I’ve been working on a post for two weeks or more, about something that matters deeply to me, but it’s still not right. So, I’ll have to save that for another day. Thought I’d just stop in with a few updates via what’s saved on my phone.
Last week was so busy, I couldn’t get to the grocery store until Friday. This meant eating what we had, something I know I need to improve on, anyway. Not only because it will be better for our financial health, but also because of the environmental impacts of food waste. So, this was lunch one day. The meat was left over from a recipe from my new favorite cookbook. (I know: meat production is also terrible for the environment. Progress, not perfection.)
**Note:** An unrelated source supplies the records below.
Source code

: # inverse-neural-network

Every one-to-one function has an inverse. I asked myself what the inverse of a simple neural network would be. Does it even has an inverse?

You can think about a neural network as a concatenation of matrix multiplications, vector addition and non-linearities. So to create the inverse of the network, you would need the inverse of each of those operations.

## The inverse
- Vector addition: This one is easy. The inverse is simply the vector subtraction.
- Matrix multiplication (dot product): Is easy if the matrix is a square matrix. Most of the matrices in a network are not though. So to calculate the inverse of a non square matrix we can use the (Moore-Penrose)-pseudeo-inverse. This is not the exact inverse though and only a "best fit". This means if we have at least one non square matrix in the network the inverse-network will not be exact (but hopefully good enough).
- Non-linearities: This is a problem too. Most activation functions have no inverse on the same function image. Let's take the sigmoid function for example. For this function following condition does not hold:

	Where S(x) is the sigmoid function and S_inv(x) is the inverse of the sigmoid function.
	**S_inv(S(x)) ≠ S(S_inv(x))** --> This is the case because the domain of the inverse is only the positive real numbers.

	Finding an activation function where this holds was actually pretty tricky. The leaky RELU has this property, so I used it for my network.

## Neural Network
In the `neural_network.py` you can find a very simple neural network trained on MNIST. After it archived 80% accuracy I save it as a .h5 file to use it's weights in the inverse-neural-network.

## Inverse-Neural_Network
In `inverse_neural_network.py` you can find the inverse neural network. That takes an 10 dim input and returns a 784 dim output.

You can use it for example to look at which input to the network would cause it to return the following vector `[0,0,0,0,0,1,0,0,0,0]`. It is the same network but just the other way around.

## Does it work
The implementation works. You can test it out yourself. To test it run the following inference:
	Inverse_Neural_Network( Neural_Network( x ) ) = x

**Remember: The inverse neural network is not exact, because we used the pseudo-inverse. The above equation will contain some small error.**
This is from a book I wanted to think didn’t really apply to me: The Invisible Kingdom: Reimagining Chronic Illness by Meghan O’Rourke. O’Rourke details her experiences with autoimmune disorders, which I apparently don’t have. But this book really is for anyone with chronic and poorly understood conditions that impact functioning and quality of life. For the last three weeks, I’ve had 3-day migraines, and this particular passage resonated deeply. My fibromyalgia symptoms are also acting up. I’ve been doing so many of the right things I’m supposed to do–exercising, meditating, eating regularly and hydrating. But. But. But.
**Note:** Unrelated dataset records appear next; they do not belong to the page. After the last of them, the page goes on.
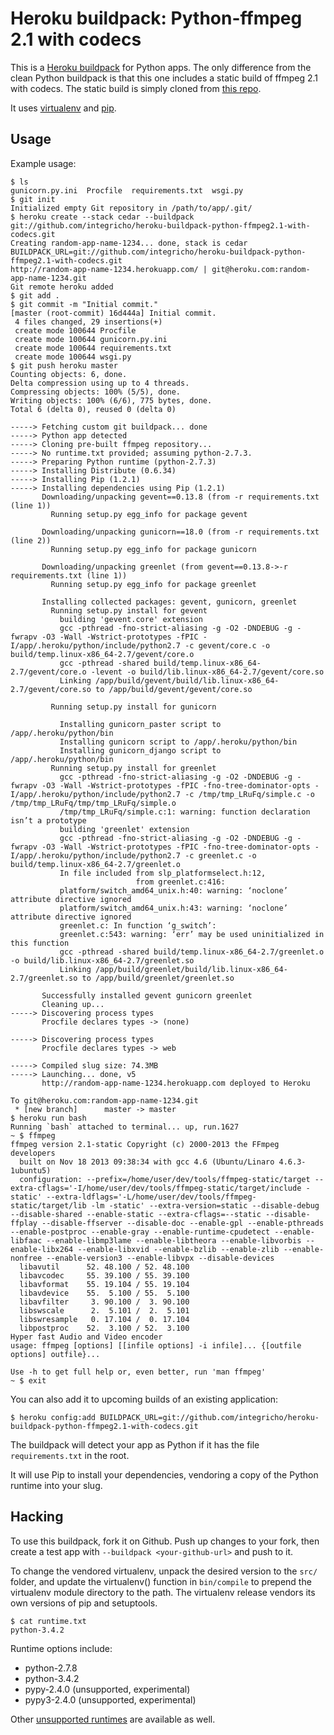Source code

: Heroku buildpack: Python-ffmpeg 2.1 with codecs
========================

This is a [Heroku buildpack](http://devcenter.heroku.com/articles/buildpacks) for Python apps. The only difference from the clean Python buildpack is that this one includes a static build of ffmpeg 2.1 with codecs. The static build is simply cloned from [this repo](https://github.com/integricho/ffmpeg2.1-static-with-codecs).

It uses [virtualenv](http://www.virtualenv.org/) and [pip](http://www.pip-installer.org/).

Usage
-----

Example usage:

    $ ls
    gunicorn.py.ini  Procfile  requirements.txt  wsgi.py
    $ git init
    Initialized empty Git repository in /path/to/app/.git/
    $ heroku create --stack cedar --buildpack git://github.com/integricho/heroku-buildpack-python-ffmpeg2.1-with-codecs.git
    Creating random-app-name-1234... done, stack is cedar
    BUILDPACK_URL=git://github.com/integricho/heroku-buildpack-python-ffmpeg2.1-with-codecs.git
    http://random-app-name-1234.herokuapp.com/ | git@heroku.com:random-app-name-1234.git
    Git remote heroku added
    $ git add .
    $ git commit -m "Initial commit."
    [master (root-commit) 16d444a] Initial commit.
     4 files changed, 29 insertions(+)
     create mode 100644 Procfile
     create mode 100644 gunicorn.py.ini
     create mode 100644 requirements.txt
     create mode 100644 wsgi.py
    $ git push heroku master
    Counting objects: 6, done.
    Delta compression using up to 4 threads.
    Compressing objects: 100% (5/5), done.
    Writing objects: 100% (6/6), 775 bytes, done.
    Total 6 (delta 0), reused 0 (delta 0)

    -----> Fetching custom git buildpack... done
    -----> Python app detected
    -----> Cloning pre-built ffmpeg repository...
    -----> No runtime.txt provided; assuming python-2.7.3.
    -----> Preparing Python runtime (python-2.7.3)
    -----> Installing Distribute (0.6.34)
    -----> Installing Pip (1.2.1)
    -----> Installing dependencies using Pip (1.2.1)
           Downloading/unpacking gevent==0.13.8 (from -r requirements.txt (line 1))
             Running setup.py egg_info for package gevent

           Downloading/unpacking gunicorn==18.0 (from -r requirements.txt (line 2))
             Running setup.py egg_info for package gunicorn

           Downloading/unpacking greenlet (from gevent==0.13.8->-r requirements.txt (line 1))
             Running setup.py egg_info for package greenlet

           Installing collected packages: gevent, gunicorn, greenlet
             Running setup.py install for gevent
               building 'gevent.core' extension
               gcc -pthread -fno-strict-aliasing -g -O2 -DNDEBUG -g -fwrapv -O3 -Wall -Wstrict-prototypes -fPIC -I/app/.heroku/python/include/python2.7 -c gevent/core.c -o build/temp.linux-x86_64-2.7/gevent/core.o
               gcc -pthread -shared build/temp.linux-x86_64-2.7/gevent/core.o -levent -o build/lib.linux-x86_64-2.7/gevent/core.so
               Linking /app/build/gevent/build/lib.linux-x86_64-2.7/gevent/core.so to /app/build/gevent/gevent/core.so

             Running setup.py install for gunicorn

               Installing gunicorn_paster script to /app/.heroku/python/bin
               Installing gunicorn script to /app/.heroku/python/bin
               Installing gunicorn_django script to /app/.heroku/python/bin
             Running setup.py install for greenlet
               gcc -pthread -fno-strict-aliasing -g -O2 -DNDEBUG -g -fwrapv -O3 -Wall -Wstrict-prototypes -fPIC -fno-tree-dominator-opts -I/app/.heroku/python/include/python2.7 -c /tmp/tmp_LRuFq/simple.c -o /tmp/tmp_LRuFq/tmp/tmp_LRuFq/simple.o
               /tmp/tmp_LRuFq/simple.c:1: warning: function declaration isn’t a prototype
               building 'greenlet' extension
               gcc -pthread -fno-strict-aliasing -g -O2 -DNDEBUG -g -fwrapv -O3 -Wall -Wstrict-prototypes -fPIC -fno-tree-dominator-opts -I/app/.heroku/python/include/python2.7 -c greenlet.c -o build/temp.linux-x86_64-2.7/greenlet.o
               In file included from slp_platformselect.h:12,
                                from greenlet.c:416:
               platform/switch_amd64_unix.h:40: warning: ‘noclone’ attribute directive ignored
               platform/switch_amd64_unix.h:43: warning: ‘noclone’ attribute directive ignored
               greenlet.c: In function ‘g_switch’:
               greenlet.c:543: warning: ‘err’ may be used uninitialized in this function
               gcc -pthread -shared build/temp.linux-x86_64-2.7/greenlet.o -o build/lib.linux-x86_64-2.7/greenlet.so
               Linking /app/build/greenlet/build/lib.linux-x86_64-2.7/greenlet.so to /app/build/greenlet/greenlet.so

           Successfully installed gevent gunicorn greenlet
           Cleaning up...
    -----> Discovering process types
           Procfile declares types -> (none)

    -----> Discovering process types
           Procfile declares types -> web

    -----> Compiled slug size: 74.3MB
    -----> Launching... done, v5
           http://random-app-name-1234.herokuapp.com deployed to Heroku

    To git@heroku.com:random-app-name-1234.git
     * [new branch]      master -> master
    $ heroku run bash
    Running `bash` attached to terminal... up, run.1627
    ~ $ ffmpeg
    ffmpeg version 2.1-static Copyright (c) 2000-2013 the FFmpeg developers
      built on Nov 18 2013 09:38:34 with gcc 4.6 (Ubuntu/Linaro 4.6.3-1ubuntu5)
      configuration: --prefix=/home/user/dev/tools/ffmpeg-static/target --extra-cflags='-I/home/user/dev/tools/ffmpeg-static/target/include -static' --extra-ldflags='-L/home/user/dev/tools/ffmpeg-static/target/lib -lm -static' --extra-version=static --disable-debug --disable-shared --enable-static --extra-cflags=--static --disable-ffplay --disable-ffserver --disable-doc --enable-gpl --enable-pthreads --enable-postproc --enable-gray --enable-runtime-cpudetect --enable-libfaac --enable-libmp3lame --enable-libtheora --enable-libvorbis --enable-libx264 --enable-libxvid --enable-bzlib --enable-zlib --enable-nonfree --enable-version3 --enable-libvpx --disable-devices
      libavutil      52. 48.100 / 52. 48.100
      libavcodec     55. 39.100 / 55. 39.100
      libavformat    55. 19.104 / 55. 19.104
      libavdevice    55.  5.100 / 55.  5.100
      libavfilter     3. 90.100 /  3. 90.100
      libswscale      2.  5.101 /  2.  5.101
      libswresample   0. 17.104 /  0. 17.104
      libpostproc    52.  3.100 / 52.  3.100
    Hyper fast Audio and Video encoder
    usage: ffmpeg [options] [[infile options] -i infile]... {[outfile options] outfile}...

    Use -h to get full help or, even better, run 'man ffmpeg'
    ~ $ exit

You can also add it to upcoming builds of an existing application:

    $ heroku config:add BUILDPACK_URL=git://github.com/integricho/heroku-buildpack-python-ffmpeg2.1-with-codecs.git

The buildpack will detect your app as Python if it has the file `requirements.txt` in the root.

It will use Pip to install your dependencies, vendoring a copy of the Python runtime into your slug.

Hacking
-------

To use this buildpack, fork it on Github.  Push up changes to your fork, then create a test app with `--buildpack <your-github-url>` and push to it.

To change the vendored virtualenv, unpack the desired version to the `src/` folder, and update the virtualenv() function in `bin/compile` to prepend the virtualenv module directory to the path. The virtualenv release vendors its own versions of pip and setuptools.

    $ cat runtime.txt
    python-3.4.2

Runtime options include:

- python-2.7.8
- python-3.4.2
- pypy-2.4.0 (unsupported, experimental)
- pypy3-2.4.0 (unsupported, experimental)

Other [unsupported runtimes](https://github.com/heroku/heroku-buildpack-python/tree/master/builds/runtimes) are available as well.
It helps to feel seen, and I’m looking forward to reading more of this book.
Ending on a high note! My very part-time gig this school year is developing SEL (social-emotional learning) curriculum for the school I taught at last year, which still Cane teaches at full-time. He and I create the curriculum together and provide some supports for teachers to implement it. Our most recent lesson happened to fall on Tuesday, which was Valentine’s Day. Instead of doing a typical lesson, we planned a love poetry slam, which provided an opportunity to talk about a core SEL skill, social awareness. We got to talk about how not everyone loves VD, and how there are lots of different kinds of love and ways to love, in a way that was fun and built community. Our teachers were the contestants, and they delivered poems conveying a wide range of perspectives on both love and poetry. Some wrote original works, some used song lyrics, and two incorporated AI-written poems into their performances. It was sometimes funny, and sometimes touching, and always so, so good. And it was poetry! (I felt like a stealth English teacher.) Students were pretty much glued to the slammers, but I was glued to them. So many smiles and so much engagement. With poetry! At the end of the day, Cane said, “This was the best Valentine’s Day I can remember in a long, long time.” It really was.
Hope you have a good week, and maybe I’ll get that dang post finished. Maybe.
I also got new socks. (I forgot to pack socks on a trip to my parents’.) Apparently, these come with a lifetime guarantee. How can you do that for socks? I’m betting they think no one will really take them up on that. I will. I’ve got that kind of time now, and for what they cost, I want a pair for the rest of my life.